Someone posted a problem on this thread a while back that sort of went unanswered for a while...well at least went without a *good* answer.

https://forums.microsoft.com/MSDN/ShowPost.aspx?PostID=3980838&SiteID=1&mode=1

I thought I'd post my answer to this blog as well for people trying to use the XPSViewer to protect XPS files using the Passport service, that don't have Office.

You need a mechanism to get a RAC (Rights Account Certificate (also called a GIC (Group Identity Certificate)), and a CLC (Client Licensor Certificate) from the Passport service. First make sure you have the RMS client installed for your platform. You can get it from here (look at the right hand side of the page).

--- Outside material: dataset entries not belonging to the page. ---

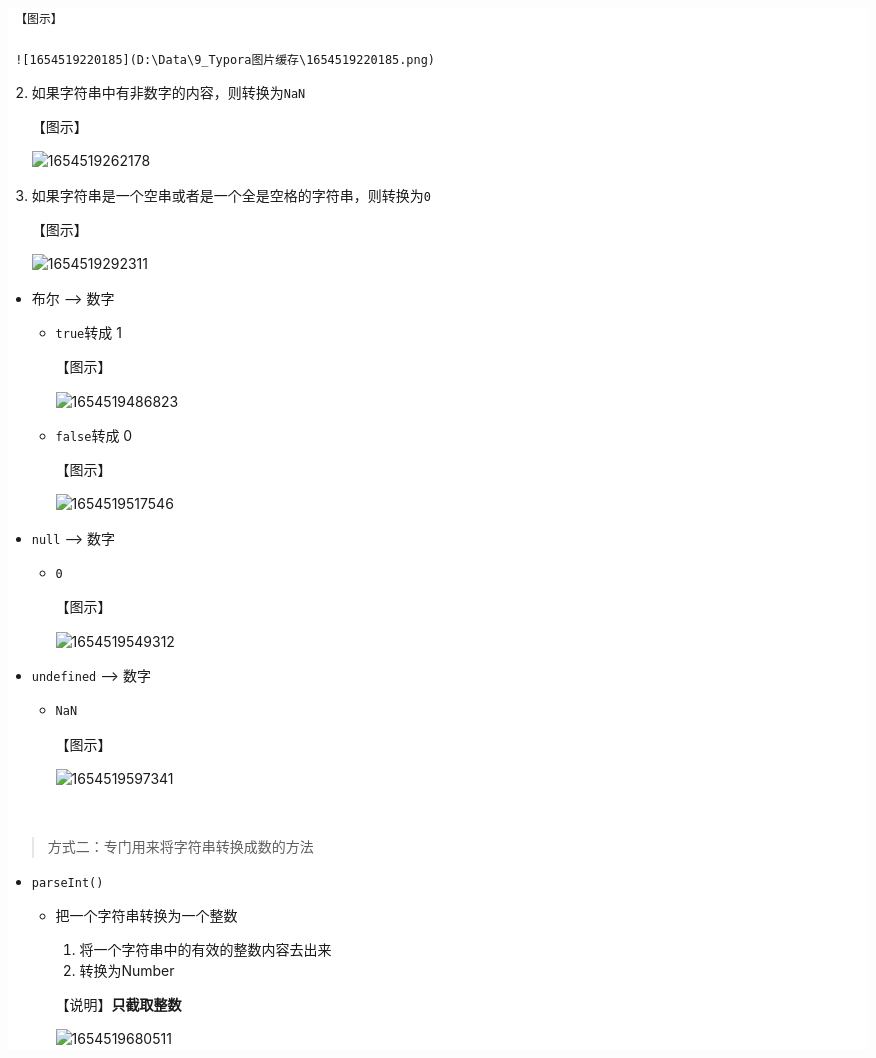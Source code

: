      【图示】

     ![1654519220185](D:\Data\9_Typora图片缓存\1654519220185.png)

  2. 如果字符串中有非数字的内容，则转换为`NaN`

     【图示】

     ![1654519262178](D:\Data\9_Typora图片缓存\1654519262178.png)

  3. 如果字符串是一个空串或者是一个全是空格的字符串，则转换为`0`

     【图示】

     ![1654519292311](D:\Data\9_Typora图片缓存\1654519292311.png)

* 布尔 --> 数字

  * `true`转成 1

    【图示】

    ![1654519486823](D:\Data\9_Typora图片缓存\1654519486823.png)

  * `false`转成 0

    【图示】

    ![1654519517546](D:\Data\9_Typora图片缓存\1654519517546.png)

* `null` --> 数字

  * `0`

    【图示】

    ![1654519549312](D:\Data\9_Typora图片缓存\1654519549312.png)

* `undefined` --> 数字

  * `NaN`

    【图示】

    ![1654519597341](D:\Data\9_Typora图片缓存\1654519597341.png)

<br>

> 方式二：专门用来将字符串转换成数的方法

* `parseInt()`

  * 把一个字符串转换为一个整数

    1. 将一个字符串中的有效的整数内容去出来
    2. 转换为Number

    【说明】**只截取整数**

    ![1654519680511](D:\Data\9_Typora图片缓存\1654519680511.png)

https://www.microsoft.com/windowsserver2003/technologies/rightsmgmt/default.mspx

Then download this file (I provide no warranty for these files. Use at your own risk):

https://www.joectzn.com/ActivationTools.zip (These are just two samples from the RMS SDK that have been compiled)

*Yes, joectzn.com is going to be my dumping ground for samples and stuff since I can't upload stuff to these servers.*

Unzip them then go to a command prompt (CD to the directory you unzipped the tools to) and type:

ActivateGic -U youremail@hotmail.com -P

Obviously youremail@hotmail.com should be whatever e-mail account you are signing up for, or have already signed up for the passport service. 

Follow the steps presented. This will go out to the Passport services and get you a GIC file which is needed to participate in the whole Passport/RMS world (assuming you don't already have an Enterprise RMS server).

Then type:

ActivateCLC -U youremail@hotmail.com -A https://certification.drm.microsoft.com/certification -L https://licensing.drm.microsoft.com/licensing

This should go grab your CLC which is essentially your offline publishing certificate.

You should see all of these certificates located in your %userprofile%\AppData\Local\Microsoft\DRM folder on Vista, or %userprofile%\Local Settings\Application Data\Microsoft\DRM on XP and below.

Once you have all of these certificates, you should be able to RMS/Passport protect XPS documents with just the free viewer and the free Passport service, and don't need to have Office Pro+ installed, making the Office team very sad indeed. Now of course if you want to protect things like Word documents, Powerpoint documents, or e-mail you will need Office 2003 Pro or Office 2007 Pro+, but for those of you who just need to protect XPS docs, this should work...errr...at least on Vista x64 where I just tested it. I *assume* it will do the same thing on other platforms.